Objects tend to work well when you can think of them as a unit of something. They can be concrete, like a record in a database, a group of records in some sort of list or table, or more abstract, like a template.
The over-arching principle that applies in every case is that an object will do different things depending on how it was set up - as in what properties it has. This allows your scripts that interact with the objects to be written without needing any knowledge of how the object works - it can simply create the object with the correct data, and then tell the object to do something (i.e. call it's methods).
The benefit to you as the developer is that your code is easy to read, and you can separate out the logic into the classes, where it can be reused (or debugged) more easily and extensibly.

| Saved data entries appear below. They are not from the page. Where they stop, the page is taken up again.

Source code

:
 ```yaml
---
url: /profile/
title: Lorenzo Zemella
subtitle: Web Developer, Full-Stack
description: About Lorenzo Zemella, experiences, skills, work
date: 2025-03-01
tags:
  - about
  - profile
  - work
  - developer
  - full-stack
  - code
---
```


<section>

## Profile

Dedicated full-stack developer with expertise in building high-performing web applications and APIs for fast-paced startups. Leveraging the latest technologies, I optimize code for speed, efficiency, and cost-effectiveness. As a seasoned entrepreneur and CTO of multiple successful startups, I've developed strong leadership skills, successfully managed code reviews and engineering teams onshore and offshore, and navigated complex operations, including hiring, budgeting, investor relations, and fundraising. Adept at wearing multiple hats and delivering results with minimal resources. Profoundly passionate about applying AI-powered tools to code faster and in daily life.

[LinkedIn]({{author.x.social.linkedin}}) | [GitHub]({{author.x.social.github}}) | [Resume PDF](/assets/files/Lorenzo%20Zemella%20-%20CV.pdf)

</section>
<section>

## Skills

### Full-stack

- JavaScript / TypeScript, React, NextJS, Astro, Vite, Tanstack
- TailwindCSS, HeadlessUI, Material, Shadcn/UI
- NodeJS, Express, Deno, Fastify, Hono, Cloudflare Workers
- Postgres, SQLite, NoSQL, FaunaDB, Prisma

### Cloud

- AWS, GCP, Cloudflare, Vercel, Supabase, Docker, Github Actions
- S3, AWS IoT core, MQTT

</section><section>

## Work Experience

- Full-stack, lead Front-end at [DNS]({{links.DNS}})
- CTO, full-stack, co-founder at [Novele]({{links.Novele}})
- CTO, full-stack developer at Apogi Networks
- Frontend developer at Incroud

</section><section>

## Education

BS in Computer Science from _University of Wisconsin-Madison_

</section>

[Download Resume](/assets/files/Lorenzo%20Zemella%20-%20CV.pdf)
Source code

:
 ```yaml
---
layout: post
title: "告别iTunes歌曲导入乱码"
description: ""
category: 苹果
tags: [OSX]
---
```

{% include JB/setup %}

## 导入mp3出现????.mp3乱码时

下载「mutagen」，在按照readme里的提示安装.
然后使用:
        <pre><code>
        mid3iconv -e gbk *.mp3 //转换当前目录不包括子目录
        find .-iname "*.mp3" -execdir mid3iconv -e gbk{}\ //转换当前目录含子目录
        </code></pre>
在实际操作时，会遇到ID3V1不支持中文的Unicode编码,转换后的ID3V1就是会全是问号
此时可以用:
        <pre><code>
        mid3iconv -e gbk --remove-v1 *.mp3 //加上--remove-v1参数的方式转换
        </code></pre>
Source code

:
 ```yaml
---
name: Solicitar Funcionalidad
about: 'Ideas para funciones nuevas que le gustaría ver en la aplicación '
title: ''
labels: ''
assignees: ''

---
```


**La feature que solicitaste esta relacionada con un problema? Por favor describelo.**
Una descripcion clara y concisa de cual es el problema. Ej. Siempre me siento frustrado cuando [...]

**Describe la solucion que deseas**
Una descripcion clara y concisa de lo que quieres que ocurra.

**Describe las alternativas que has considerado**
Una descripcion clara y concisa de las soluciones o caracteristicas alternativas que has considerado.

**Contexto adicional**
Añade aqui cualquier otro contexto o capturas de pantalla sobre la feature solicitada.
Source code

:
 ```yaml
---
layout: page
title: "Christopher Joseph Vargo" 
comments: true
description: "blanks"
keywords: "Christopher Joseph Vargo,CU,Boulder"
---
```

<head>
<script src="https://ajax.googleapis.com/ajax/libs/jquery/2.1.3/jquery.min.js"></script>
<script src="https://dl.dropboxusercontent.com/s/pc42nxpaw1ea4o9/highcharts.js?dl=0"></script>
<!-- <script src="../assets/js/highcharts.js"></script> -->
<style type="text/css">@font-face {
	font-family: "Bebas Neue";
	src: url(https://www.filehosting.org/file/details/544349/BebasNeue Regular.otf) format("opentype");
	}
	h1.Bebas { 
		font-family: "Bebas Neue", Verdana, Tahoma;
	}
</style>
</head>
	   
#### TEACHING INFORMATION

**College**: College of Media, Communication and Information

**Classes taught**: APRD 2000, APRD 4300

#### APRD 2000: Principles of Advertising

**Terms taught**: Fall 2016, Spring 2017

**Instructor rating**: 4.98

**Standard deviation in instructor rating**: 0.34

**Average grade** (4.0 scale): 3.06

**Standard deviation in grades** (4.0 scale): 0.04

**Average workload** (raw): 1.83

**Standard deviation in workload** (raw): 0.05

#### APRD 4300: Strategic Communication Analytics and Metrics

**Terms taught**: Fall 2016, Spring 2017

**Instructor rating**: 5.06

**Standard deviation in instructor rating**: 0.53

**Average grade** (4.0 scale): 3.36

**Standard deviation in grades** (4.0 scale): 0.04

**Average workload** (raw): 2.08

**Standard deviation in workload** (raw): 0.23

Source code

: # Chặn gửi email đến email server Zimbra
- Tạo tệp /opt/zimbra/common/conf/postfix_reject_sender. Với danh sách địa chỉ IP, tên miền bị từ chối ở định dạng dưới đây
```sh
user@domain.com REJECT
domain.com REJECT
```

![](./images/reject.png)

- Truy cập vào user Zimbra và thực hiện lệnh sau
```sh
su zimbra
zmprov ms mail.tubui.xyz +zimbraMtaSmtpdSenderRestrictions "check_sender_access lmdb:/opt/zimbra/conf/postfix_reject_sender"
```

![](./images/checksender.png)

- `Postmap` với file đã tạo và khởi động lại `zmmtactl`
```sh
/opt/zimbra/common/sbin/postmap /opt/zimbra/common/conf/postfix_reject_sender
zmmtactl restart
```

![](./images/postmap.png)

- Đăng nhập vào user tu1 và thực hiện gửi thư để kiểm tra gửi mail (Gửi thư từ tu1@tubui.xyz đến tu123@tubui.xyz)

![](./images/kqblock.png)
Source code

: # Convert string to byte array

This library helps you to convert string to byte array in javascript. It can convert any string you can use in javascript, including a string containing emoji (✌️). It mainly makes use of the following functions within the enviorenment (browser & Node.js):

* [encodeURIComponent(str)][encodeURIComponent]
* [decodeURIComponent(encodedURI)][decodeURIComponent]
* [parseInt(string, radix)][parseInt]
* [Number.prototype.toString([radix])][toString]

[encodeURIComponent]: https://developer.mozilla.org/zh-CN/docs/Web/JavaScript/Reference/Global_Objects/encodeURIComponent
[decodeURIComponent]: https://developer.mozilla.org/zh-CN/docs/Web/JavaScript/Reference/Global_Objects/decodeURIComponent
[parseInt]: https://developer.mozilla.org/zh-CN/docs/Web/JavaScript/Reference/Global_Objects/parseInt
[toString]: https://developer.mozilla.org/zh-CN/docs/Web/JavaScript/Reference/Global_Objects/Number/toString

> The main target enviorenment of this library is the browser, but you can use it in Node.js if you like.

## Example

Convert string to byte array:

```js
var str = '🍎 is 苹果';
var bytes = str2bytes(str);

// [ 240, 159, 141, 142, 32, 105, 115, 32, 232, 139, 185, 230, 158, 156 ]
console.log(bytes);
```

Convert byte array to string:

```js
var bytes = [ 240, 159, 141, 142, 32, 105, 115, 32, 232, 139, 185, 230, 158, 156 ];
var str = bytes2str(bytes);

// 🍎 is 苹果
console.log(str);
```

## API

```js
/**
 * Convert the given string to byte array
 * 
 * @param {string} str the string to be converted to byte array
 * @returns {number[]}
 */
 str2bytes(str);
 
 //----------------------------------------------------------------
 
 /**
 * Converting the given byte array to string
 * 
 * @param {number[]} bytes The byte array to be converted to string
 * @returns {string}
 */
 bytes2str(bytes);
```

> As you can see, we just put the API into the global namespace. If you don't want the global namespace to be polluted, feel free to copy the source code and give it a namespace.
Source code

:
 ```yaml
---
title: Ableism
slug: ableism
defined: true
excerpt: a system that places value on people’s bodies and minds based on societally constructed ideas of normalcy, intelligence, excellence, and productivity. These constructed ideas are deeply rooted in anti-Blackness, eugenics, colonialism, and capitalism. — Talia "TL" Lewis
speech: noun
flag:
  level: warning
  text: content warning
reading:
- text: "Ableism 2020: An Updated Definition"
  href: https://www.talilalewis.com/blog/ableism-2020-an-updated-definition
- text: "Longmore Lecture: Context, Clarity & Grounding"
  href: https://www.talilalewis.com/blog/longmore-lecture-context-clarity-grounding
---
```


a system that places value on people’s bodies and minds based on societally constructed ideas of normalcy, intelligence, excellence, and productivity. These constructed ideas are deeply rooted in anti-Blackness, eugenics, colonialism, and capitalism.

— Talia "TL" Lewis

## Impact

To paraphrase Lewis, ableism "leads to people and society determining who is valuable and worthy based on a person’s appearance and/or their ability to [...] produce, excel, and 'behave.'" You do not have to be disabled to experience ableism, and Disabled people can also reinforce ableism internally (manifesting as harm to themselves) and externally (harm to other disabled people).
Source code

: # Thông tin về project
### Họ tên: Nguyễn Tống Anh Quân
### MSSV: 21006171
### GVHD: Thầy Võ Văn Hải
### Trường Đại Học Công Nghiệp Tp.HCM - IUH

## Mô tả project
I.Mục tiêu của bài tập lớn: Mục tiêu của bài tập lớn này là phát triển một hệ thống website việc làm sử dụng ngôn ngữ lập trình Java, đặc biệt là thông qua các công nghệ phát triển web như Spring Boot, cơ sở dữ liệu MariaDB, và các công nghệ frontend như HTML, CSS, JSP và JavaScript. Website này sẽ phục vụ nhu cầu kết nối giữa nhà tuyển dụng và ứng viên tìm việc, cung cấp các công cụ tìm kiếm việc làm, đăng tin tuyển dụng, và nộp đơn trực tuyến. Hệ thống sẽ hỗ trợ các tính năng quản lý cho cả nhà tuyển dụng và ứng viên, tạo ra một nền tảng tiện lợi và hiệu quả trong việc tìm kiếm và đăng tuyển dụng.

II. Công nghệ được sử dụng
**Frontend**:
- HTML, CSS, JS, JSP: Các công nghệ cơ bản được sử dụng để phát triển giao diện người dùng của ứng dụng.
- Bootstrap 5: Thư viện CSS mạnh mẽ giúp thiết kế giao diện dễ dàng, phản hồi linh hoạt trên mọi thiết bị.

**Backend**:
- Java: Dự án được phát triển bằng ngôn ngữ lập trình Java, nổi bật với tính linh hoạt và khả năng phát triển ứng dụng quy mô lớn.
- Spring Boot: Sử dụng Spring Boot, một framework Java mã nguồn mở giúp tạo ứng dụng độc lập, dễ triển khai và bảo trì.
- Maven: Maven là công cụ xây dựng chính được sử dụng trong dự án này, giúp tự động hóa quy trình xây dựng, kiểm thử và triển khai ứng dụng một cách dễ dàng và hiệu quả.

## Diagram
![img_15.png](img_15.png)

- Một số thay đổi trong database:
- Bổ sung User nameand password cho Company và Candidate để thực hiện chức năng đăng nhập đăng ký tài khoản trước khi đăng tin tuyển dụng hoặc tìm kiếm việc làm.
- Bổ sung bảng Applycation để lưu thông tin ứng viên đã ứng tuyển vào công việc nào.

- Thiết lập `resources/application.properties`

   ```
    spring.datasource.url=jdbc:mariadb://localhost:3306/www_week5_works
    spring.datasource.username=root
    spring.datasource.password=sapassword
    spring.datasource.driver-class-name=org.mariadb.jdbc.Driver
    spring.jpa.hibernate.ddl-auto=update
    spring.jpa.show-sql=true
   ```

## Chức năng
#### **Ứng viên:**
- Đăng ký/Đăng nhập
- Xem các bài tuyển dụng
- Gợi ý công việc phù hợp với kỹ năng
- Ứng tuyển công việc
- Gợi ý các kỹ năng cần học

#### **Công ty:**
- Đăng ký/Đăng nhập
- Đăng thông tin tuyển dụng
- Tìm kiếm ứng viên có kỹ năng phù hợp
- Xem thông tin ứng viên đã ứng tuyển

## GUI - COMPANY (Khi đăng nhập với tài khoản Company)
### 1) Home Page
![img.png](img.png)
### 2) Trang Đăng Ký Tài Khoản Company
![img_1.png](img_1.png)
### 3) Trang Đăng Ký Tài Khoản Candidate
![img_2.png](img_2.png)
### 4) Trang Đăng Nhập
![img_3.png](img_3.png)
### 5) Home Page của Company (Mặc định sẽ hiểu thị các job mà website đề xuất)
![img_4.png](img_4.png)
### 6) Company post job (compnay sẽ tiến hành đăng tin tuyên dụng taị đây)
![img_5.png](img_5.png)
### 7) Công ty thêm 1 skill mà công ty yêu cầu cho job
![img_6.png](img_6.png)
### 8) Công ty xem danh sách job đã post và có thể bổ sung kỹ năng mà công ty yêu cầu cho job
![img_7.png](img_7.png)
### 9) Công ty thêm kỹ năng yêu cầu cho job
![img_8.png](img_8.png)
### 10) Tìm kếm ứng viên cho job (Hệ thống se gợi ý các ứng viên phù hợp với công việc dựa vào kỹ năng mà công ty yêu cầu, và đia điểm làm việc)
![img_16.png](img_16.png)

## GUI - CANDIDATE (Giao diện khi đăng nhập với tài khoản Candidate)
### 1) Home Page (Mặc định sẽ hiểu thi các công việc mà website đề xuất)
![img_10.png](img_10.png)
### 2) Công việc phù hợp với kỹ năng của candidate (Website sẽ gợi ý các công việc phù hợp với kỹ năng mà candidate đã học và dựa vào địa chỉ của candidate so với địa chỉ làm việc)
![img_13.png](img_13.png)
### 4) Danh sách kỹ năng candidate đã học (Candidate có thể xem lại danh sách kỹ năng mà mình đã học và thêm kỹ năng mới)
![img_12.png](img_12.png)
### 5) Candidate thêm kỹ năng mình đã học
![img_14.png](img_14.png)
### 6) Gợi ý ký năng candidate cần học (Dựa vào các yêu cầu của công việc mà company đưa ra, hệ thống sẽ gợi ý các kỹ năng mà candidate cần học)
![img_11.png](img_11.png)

In this case, I would recommend doing things from the perspective of a 'User' class. In the script that processes your registration form, you could treat your User like so:
$user = new User();
$data = array('first_name'=>$_POST['first_name'], 'last_name'=>'$_POST['last_name'], 'email'=>$_POST['email'], 'password'=>md5($_POST['password']));
$user->data = $data; //set the 'data' property
$user->save(); //save the new user to the database
The advantage is that later on, when they log in, you can have code like:
$isLoggedIn = $user->login($_POST['email'], $_POST['password']);
if(!$isLoggedIn) { /*do something*/ }
else { /*do something*/}
After calling the 'login()' method on valid credentials, the $user object will have its 'data' property set by retrieving the relevant DB record, and so then you can access other info about the user, update that info, check permissions, create orders - all by accessing properties and methods that you create on the User class.
If you'd like to learn from a book, the best I've found is PHP: Objects, Patterns, and Practice by Matt Zandstra. It's one of the yellow Apress books, and it's now in it's Third Edition. OOP didn't really "click" for me either until I read that book.